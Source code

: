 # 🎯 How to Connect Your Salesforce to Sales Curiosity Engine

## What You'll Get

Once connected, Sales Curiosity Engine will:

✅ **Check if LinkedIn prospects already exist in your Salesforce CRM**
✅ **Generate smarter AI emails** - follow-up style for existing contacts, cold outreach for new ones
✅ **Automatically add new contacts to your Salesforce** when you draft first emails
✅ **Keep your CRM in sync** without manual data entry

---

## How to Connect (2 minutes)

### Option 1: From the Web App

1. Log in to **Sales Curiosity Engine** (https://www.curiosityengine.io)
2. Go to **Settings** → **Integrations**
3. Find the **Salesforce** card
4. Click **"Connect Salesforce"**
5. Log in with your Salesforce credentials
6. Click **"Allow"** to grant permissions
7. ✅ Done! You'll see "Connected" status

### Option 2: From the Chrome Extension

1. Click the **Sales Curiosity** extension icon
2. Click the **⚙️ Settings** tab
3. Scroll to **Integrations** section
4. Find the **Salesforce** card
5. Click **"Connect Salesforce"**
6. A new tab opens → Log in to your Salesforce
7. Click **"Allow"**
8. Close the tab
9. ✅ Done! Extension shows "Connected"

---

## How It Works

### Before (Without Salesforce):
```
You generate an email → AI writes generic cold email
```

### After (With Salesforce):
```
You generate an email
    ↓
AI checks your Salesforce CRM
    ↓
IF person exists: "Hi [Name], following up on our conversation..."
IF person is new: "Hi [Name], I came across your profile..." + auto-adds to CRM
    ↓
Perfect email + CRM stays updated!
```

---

********

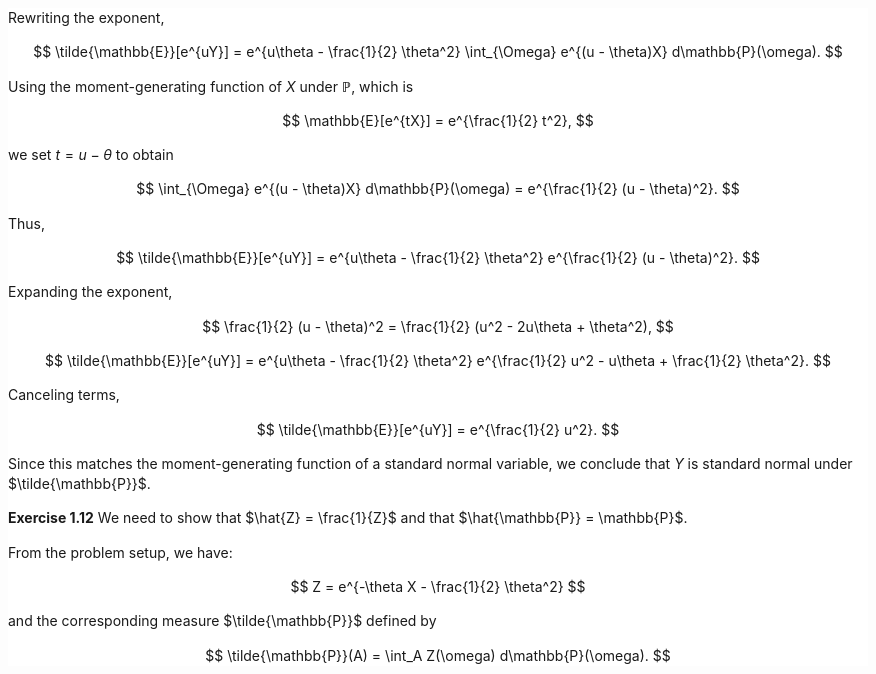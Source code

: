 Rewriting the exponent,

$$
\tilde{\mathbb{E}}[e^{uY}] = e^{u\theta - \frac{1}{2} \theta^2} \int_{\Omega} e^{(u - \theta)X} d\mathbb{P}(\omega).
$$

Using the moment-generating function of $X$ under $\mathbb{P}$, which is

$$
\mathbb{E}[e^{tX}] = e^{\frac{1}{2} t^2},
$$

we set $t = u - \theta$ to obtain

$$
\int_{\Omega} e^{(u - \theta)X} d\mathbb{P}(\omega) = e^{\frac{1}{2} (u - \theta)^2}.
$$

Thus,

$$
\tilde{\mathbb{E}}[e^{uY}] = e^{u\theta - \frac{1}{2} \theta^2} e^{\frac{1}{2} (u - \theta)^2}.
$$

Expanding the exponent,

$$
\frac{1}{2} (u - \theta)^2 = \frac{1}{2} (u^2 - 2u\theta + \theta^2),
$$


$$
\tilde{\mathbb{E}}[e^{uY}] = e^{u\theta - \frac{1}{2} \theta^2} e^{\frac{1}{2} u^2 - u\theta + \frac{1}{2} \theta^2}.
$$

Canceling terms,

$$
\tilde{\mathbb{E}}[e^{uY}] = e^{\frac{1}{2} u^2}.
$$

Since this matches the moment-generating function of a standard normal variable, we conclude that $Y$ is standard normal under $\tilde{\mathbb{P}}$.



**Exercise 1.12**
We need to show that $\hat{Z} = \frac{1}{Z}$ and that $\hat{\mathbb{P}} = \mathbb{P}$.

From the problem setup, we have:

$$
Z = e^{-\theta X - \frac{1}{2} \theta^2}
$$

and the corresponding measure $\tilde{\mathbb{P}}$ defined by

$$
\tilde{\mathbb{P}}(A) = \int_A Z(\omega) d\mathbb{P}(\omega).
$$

********

- [Work required] Provide only the count of lines in the data above that include the string "From".

- [Result of this task] 3